Hedwig rocks! Totally! So totally, in fact, that if you’re not into stage smoke, strobe lights and amplified instruments, you’d better come prepared with a pocketful of Excedrin. But the people who will be drawn to Hedwig and the Angry Inch, raised on the ethos of rock concerts, should have no problem. Either way, it’s a rockin’ good show.

John Cameron Mitchell’s little tale of an innocent German lad whose sex change operation went awry has had an interesting journey from page to stage. Beginning off-Broadway, and starring author Mitchell in the high-energy title role, it received the Obie and Outer Critic’s Circle Awards in 1998. Inevitably, it was made into a film which garnered awards at festivals in Sundance, Seattle, Deauville, Berlin and both the San Francisco International and the San Francisco Gay and Lesbian Film Festivals. Mitchell also was nominated for a Best Actor Golden Globe in 2002.

Meanwhile, the stage production marched on, all the way to Edinburgh (where Kevin Cahoon, who stars in San Francisco, replaced Mitchell in the lead at the Fringe Festival), then Boston, Seattle, Austin, Cleveland, Minneapolis and LA Now, after lengthy negotiations, Hedwig finally has arrived in San Francisco – a city historically hospitable to gender-bending, drag queens and over-the-top costuming. It’s about time.

The venue is as seedy as the fictional rock club wherein the action is set, the old Victoria Theatre on 16th Street in the Mission. But not to be discouraged. The Victoria has its charms. You can buy popcorn and eat it in your seat. And that seat will recline slightly, in the manner of the best movie house furniture. Moreover, one lucky critic found parking on the street, half a block away.
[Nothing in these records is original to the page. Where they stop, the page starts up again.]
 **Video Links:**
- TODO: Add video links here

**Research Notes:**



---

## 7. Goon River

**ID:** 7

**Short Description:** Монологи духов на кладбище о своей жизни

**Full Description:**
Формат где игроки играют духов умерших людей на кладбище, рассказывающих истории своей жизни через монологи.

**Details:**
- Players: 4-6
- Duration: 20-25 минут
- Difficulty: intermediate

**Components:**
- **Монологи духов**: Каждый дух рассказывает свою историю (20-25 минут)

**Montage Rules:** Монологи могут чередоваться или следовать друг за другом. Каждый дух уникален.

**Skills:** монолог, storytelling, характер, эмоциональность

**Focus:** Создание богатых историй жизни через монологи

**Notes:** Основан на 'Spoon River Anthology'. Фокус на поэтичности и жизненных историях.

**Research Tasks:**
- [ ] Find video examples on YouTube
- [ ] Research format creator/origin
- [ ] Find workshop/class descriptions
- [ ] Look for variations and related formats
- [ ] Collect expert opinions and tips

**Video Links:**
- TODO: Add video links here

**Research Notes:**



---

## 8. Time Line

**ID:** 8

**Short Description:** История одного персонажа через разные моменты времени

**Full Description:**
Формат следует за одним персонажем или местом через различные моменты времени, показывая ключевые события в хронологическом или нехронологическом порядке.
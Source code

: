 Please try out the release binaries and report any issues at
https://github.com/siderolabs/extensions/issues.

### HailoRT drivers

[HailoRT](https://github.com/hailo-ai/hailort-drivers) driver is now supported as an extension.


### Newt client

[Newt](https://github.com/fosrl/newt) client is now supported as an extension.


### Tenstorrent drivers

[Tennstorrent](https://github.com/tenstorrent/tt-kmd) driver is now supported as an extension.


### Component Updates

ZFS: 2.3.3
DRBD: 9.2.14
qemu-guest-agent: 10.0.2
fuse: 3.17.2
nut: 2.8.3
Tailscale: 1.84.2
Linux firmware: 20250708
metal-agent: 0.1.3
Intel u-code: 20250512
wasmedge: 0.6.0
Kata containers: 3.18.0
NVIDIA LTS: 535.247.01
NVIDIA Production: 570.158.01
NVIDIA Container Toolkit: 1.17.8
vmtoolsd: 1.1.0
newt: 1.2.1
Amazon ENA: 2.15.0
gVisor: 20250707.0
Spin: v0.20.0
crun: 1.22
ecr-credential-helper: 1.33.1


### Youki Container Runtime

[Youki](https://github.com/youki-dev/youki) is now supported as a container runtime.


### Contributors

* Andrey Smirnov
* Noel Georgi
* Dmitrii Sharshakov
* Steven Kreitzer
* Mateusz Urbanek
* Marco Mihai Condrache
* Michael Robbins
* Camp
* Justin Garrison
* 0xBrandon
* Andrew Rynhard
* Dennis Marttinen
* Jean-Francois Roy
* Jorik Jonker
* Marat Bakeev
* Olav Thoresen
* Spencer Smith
And now, on with the show. Ladies and gentlemen, give it up for Hedwig, who enters in a costume that makes anything Cher might show up in look ordinary. Feathers, leather, just a touch of fur darlings and a huge blonde wig, a fashion statement approached only by some of the getups seen in the audience. And Cahoon looks sensational in it.

Actually, Cahoon is sensational, whether belting out one of composer Stephen Trask’s rock numbers, strutting his/her stuff across the stage in high-heeled boots, vamping the audience in the manner of a younger Dame Edna or telling the touching and tragic story of Hedwig’s life. And, although it is really a sad story, make no mistake, as told by Hedwig, this is a hugely funny show.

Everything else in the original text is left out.